Stored data

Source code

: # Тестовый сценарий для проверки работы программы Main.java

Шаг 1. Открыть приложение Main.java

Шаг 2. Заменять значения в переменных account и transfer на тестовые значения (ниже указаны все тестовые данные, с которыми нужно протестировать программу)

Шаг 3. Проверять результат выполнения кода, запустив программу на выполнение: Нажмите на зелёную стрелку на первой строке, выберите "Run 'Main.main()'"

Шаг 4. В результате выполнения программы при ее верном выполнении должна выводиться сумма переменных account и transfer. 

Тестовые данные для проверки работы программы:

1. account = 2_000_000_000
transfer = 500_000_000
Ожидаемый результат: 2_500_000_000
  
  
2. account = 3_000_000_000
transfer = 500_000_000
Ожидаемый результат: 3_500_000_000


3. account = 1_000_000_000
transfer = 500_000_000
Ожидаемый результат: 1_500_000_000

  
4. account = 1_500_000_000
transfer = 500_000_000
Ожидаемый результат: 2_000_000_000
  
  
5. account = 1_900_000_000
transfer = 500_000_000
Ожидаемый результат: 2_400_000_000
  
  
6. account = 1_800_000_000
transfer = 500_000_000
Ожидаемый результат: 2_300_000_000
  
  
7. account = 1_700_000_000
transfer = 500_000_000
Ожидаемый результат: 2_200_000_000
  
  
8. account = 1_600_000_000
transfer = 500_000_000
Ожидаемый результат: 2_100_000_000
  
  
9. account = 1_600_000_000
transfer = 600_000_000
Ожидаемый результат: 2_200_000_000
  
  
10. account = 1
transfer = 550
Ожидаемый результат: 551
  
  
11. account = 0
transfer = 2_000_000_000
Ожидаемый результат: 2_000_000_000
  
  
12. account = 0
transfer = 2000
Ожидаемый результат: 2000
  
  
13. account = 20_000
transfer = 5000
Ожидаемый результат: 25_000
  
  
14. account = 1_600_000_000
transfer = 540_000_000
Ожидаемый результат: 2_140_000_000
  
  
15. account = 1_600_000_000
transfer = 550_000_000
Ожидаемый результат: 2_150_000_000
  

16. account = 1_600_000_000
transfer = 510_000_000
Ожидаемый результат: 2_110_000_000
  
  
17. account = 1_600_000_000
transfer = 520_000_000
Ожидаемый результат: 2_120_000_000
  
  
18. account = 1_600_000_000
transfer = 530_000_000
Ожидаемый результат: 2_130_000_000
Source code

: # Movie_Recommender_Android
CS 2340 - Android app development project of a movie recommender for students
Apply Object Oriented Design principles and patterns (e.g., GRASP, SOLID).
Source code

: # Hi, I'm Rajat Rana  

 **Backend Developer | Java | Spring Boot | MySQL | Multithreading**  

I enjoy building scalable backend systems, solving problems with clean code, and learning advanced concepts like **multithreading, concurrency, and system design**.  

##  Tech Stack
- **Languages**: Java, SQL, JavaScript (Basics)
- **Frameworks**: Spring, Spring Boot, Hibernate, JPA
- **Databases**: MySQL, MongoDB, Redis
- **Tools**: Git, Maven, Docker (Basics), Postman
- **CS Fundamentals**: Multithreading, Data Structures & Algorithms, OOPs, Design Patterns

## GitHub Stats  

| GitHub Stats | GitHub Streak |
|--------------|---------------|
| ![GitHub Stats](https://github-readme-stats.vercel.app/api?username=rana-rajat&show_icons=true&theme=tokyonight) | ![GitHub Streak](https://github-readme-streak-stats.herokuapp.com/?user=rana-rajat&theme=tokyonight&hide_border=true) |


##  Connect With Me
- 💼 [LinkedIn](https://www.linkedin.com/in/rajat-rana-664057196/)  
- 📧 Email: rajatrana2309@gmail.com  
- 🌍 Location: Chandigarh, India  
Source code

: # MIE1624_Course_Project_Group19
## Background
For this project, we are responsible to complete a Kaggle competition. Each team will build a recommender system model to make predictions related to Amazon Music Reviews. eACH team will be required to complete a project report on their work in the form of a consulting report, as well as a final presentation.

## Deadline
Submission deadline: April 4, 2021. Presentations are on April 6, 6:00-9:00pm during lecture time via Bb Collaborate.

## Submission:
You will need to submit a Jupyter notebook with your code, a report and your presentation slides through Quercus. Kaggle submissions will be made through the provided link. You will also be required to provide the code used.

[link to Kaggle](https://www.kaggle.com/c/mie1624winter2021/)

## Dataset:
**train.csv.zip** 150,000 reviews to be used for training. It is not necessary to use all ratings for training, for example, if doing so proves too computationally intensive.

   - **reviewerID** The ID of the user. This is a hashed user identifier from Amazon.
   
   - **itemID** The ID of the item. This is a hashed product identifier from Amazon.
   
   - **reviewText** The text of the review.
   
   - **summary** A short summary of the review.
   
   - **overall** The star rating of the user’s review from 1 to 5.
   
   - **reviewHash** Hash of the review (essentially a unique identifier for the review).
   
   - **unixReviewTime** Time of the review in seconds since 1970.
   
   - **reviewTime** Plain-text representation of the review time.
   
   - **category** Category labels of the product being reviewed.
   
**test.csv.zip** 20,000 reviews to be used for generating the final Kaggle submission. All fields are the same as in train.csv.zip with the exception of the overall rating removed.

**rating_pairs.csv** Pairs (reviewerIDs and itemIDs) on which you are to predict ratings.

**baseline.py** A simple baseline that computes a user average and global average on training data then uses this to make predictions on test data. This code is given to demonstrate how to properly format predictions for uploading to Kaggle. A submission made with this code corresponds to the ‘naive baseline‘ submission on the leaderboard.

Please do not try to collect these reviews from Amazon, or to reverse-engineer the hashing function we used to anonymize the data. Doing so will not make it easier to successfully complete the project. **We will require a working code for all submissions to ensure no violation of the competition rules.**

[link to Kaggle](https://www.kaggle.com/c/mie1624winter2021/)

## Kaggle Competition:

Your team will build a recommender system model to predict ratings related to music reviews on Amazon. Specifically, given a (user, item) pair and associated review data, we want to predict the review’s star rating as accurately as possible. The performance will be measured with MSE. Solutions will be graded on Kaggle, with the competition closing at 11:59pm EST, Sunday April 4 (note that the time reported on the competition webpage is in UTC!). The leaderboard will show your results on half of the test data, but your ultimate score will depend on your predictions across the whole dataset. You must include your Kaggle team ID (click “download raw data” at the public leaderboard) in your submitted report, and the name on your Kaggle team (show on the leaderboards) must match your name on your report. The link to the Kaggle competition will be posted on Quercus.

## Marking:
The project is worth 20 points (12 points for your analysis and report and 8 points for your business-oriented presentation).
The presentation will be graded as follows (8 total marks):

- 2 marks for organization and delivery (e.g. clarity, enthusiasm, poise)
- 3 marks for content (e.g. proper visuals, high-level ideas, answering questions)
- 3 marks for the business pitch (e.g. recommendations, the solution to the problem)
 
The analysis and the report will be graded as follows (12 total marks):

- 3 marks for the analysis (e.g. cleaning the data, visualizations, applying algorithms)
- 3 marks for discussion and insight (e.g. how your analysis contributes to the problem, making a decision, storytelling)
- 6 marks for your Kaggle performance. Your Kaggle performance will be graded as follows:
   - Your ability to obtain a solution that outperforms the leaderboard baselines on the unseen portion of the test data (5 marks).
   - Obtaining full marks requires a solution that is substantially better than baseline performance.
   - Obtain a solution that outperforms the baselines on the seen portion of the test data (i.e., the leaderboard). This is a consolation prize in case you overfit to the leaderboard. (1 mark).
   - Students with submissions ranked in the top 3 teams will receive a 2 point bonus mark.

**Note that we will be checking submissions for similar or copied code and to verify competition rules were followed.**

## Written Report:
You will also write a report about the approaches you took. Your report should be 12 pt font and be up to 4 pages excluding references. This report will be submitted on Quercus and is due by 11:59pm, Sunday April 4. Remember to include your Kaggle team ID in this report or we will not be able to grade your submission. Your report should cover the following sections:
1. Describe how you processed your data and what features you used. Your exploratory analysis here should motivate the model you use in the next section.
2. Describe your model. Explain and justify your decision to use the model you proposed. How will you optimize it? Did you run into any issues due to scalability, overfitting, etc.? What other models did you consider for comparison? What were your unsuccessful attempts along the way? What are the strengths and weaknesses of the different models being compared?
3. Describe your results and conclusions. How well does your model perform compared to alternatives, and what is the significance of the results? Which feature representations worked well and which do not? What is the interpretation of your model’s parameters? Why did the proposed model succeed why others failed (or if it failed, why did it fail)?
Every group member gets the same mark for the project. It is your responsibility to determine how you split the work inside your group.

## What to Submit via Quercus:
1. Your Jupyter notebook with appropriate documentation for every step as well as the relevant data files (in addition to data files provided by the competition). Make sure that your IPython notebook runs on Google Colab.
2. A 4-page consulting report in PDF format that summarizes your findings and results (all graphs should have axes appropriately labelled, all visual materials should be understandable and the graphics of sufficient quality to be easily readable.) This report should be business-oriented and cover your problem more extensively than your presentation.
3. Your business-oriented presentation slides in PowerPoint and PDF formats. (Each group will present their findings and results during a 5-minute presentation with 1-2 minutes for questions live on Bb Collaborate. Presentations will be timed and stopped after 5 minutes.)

▶ [EXERCISE]:
Your task is to gather all lines from the entries above that hold the word "программу".

▶ [WORKED SOLUTION]:
Шаг 2. Заменять значения в переменных account и transfer на тестовые значения (ниже указаны все тестовые данные, с которыми нужно протестировать программу)
Шаг 3. Проверять результат выполнения кода, запустив программу на выполнение: Нажмите на зелёную стрелку на первой строке, выберите "Run 'Main.main()'"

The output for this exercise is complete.